Problem description:
Make your reply a word-for-word repeat of the records.

____

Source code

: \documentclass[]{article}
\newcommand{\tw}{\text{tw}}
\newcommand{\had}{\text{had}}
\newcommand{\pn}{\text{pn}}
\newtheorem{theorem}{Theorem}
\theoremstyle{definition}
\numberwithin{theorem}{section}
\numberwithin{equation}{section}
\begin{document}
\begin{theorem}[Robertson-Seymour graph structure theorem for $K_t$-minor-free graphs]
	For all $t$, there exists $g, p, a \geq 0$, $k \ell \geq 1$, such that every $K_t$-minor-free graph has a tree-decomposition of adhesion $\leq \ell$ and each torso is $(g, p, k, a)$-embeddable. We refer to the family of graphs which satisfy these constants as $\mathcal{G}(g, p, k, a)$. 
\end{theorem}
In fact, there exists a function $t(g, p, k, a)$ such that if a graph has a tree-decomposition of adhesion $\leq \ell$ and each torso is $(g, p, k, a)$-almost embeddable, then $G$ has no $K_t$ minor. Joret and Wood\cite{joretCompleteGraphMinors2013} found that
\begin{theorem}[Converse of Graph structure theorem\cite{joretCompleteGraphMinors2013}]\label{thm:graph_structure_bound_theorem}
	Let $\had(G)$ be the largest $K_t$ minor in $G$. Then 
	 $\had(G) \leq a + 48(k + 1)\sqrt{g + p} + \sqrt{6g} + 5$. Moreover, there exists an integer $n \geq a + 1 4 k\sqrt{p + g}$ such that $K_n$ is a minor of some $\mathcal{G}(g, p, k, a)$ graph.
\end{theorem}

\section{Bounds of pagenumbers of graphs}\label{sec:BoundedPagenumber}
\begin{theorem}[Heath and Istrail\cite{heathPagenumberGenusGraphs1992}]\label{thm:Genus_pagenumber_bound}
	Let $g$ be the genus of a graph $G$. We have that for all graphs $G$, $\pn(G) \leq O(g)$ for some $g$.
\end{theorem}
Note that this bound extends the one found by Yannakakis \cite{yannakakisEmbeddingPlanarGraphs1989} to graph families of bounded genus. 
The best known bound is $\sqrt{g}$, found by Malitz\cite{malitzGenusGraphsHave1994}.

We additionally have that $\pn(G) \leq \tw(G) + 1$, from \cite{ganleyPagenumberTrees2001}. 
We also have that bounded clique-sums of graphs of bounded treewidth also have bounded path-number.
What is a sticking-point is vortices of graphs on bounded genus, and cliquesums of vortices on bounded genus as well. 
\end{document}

____

Exercise solution:
Source code

: \documentclass[]{article}
\newcommand{\tw}{\text{tw}}
\newcommand{\had}{\text{had}}
\newcommand{\pn}{\text{pn}}
\newtheorem{theorem}{Theorem}
\theoremstyle{definition}
\numberwithin{theorem}{section}
\numberwithin{equation}{section}
\begin{document}
\begin{theorem}[Robertson-Seymour graph structure theorem for $K_t$-minor-free graphs]
	For all $t$, there exists $g, p, a \geq 0$, $k \ell \geq 1$, such that every $K_t$-minor-free graph has a tree-decomposition of adhesion $\leq \ell$ and each torso is $(g, p, k, a)$-embeddable. We refer to the family of graphs which satisfy these constants as $\mathcal{G}(g, p, k, a)$. 
\end{theorem}
In fact, there exists a function $t(g, p, k, a)$ such that if a graph has a tree-decomposition of adhesion $\leq \ell$ and each torso is $(g, p, k, a)$-almost embeddable, then $G$ has no $K_t$ minor. Joret and Wood\cite{joretCompleteGraphMinors2013} found that
\begin{theorem}[Converse of Graph structure theorem\cite{joretCompleteGraphMinors2013}]\label{thm:graph_structure_bound_theorem}
	Let $\had(G)$ be the largest $K_t$ minor in $G$. Then 
	 $\had(G) \leq a + 48(k + 1)\sqrt{g + p} + \sqrt{6g} + 5$. Moreover, there exists an integer $n \geq a + 1 4 k\sqrt{p + g}$ such that $K_n$ is a minor of some $\mathcal{G}(g, p, k, a)$ graph.
\end{theorem}

\section{Bounds of pagenumbers of graphs}\label{sec:BoundedPagenumber}
\begin{theorem}[Heath and Istrail\cite{heathPagenumberGenusGraphs1992}]\label{thm:Genus_pagenumber_bound}
	Let $g$ be the genus of a graph $G$. We have that for all graphs $G$, $\pn(G) \leq O(g)$ for some $g$.
\end{theorem}
Note that this bound extends the one found by Yannakakis \cite{yannakakisEmbeddingPlanarGraphs1989} to graph families of bounded genus. 
The best known bound is $\sqrt{g}$, found by Malitz\cite{malitzGenusGraphsHave1994}.

We additionally have that $\pn(G) \leq \tw(G) + 1$, from \cite{ganleyPagenumberTrees2001}. 
We also have that bounded clique-sums of graphs of bounded treewidth also have bounded path-number.
What is a sticking-point is vortices of graphs on bounded genus, and cliquesums of vortices on bounded genus as well. 
\end{document}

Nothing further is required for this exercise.